Engage with every potential customer. Decide if you want to add them to your research, nurture for future partnerships or engage them for usability, and use automation to channel them where you need to. This is to make sure you maximise engagement with a small team.
Roadmap
A well-defined roadmap is crucial for guiding your software launch from idea to market. While your roadmap and tactics should remain agile, your goals must be strict to ensure that you stay on track.
Planning in Stages
Breaking down your launch into stages helps manage complexity and allows for focused execution at each step. Here’s a suggested approach:
Problem to Validation: Can you prove on paper that this idea is worth investing in? This stage involves research and hypothesis testing to validate that your idea has potential.
Validation to POC: What is the lowest cost way to test your hypothesis organically with your market? The proof of concept (POC) is a simple version of your product that demonstrates its feasibility.
POC to MVP: What’s the fastest way to build a usable point solution? The MVP should be a basic, functional version of your product that can be tested with real users.
MVP to Beta: What else do you need for this to be a self-serve point solution? The beta version should include additional features and be ready for broader testing.

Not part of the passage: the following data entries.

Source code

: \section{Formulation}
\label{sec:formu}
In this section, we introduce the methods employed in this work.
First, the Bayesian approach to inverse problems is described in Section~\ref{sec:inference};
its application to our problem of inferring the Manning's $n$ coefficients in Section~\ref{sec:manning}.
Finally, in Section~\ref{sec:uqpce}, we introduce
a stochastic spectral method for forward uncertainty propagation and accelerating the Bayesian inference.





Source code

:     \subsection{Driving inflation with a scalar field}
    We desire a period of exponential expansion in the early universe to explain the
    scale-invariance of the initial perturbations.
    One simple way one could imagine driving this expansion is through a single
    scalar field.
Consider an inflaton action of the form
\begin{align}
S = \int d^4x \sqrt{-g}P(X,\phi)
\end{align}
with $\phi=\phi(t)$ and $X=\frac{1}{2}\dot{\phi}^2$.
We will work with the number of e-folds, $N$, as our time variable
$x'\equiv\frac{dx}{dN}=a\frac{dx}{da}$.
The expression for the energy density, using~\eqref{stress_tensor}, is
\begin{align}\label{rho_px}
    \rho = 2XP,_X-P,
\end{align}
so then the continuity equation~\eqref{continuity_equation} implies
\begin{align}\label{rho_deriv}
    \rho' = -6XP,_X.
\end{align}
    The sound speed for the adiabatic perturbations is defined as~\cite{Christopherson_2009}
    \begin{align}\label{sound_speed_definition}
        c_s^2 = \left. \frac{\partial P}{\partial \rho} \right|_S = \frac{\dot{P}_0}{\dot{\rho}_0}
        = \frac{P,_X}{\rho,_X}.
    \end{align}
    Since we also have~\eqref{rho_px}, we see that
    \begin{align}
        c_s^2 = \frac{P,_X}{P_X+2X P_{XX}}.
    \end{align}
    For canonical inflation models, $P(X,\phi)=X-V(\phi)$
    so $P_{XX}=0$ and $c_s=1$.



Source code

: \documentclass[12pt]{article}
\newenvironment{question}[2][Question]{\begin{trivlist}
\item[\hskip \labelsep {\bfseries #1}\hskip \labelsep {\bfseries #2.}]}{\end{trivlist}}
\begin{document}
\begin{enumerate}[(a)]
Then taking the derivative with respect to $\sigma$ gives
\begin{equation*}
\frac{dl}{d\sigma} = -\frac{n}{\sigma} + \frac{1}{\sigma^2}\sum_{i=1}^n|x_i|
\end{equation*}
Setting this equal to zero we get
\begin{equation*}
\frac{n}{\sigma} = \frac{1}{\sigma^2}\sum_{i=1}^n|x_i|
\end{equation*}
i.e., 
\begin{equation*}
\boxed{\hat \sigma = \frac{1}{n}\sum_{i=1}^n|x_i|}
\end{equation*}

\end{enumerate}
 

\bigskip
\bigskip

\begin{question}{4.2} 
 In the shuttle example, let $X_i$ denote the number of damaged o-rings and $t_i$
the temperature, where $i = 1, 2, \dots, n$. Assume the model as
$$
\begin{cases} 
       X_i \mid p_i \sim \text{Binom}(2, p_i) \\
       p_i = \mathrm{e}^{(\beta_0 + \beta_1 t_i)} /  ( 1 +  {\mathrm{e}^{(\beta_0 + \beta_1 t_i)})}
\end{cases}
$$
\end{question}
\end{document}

Beta to Launch: Once you start onboarding users, this is a great time to experiment with features that might solve the same or related problems in a better way. Prioritise changes based on feedback that are most likely to set you up for success.
Keeping Costs Low
Throughout the roadmap, aim to keep costs as low as possible, especially during the POC and MVP stages. Focus on validating your hypothesis and building a functional product before investing heavily in additional features or marketing.
Do these things:
Make your roadmap your problem solving roadmap, not your feature roadmap
Align your roadmap with your goals, and show the previous progress against your actions, and your forecast progress against your proposed actions
If you have to share your roadmap widely, keep a single source of truth (SSOT) of all the data and create appropriate UIs for the intended audience (e.g. a slide in a presentation, data that filters into BI/Finance, a customer facing roadmap that GTM teams can access and display)
Methodologies and Process
At this stage, assuming you have a small team, your focus should be on keeping everyone on track and within budget. The process you implement should be lightweight, flexible, and geared towards generating traction rather than relying on rigid methodologies.
Do these things:
Accessibility of Data and Research: Make all raw data and research accessible to your team, but discuss it in terms of problems to solve. This includes user research, roadmaps, financial progress, etc.
Visual Communication: Make things as visual as possible to enhance understanding and alignment across the team.
Open Communication Lines: Keep communication lines open, whether in person, remote, synchronous, or asynchronous. There are many ways to achieve this, and it’s important to find what works best for your team.
Time for Ideation: If you want to ideate, you need to give people time to think. Not everyone can ideate on the spot, and not everyone can easily switch contexts. Allocating dedicated time for brainstorming and problem-solving is crucial for fostering creativity and innovation within your team. This ensures that ideas are well thought out and not rushed, leading to more effective solutions.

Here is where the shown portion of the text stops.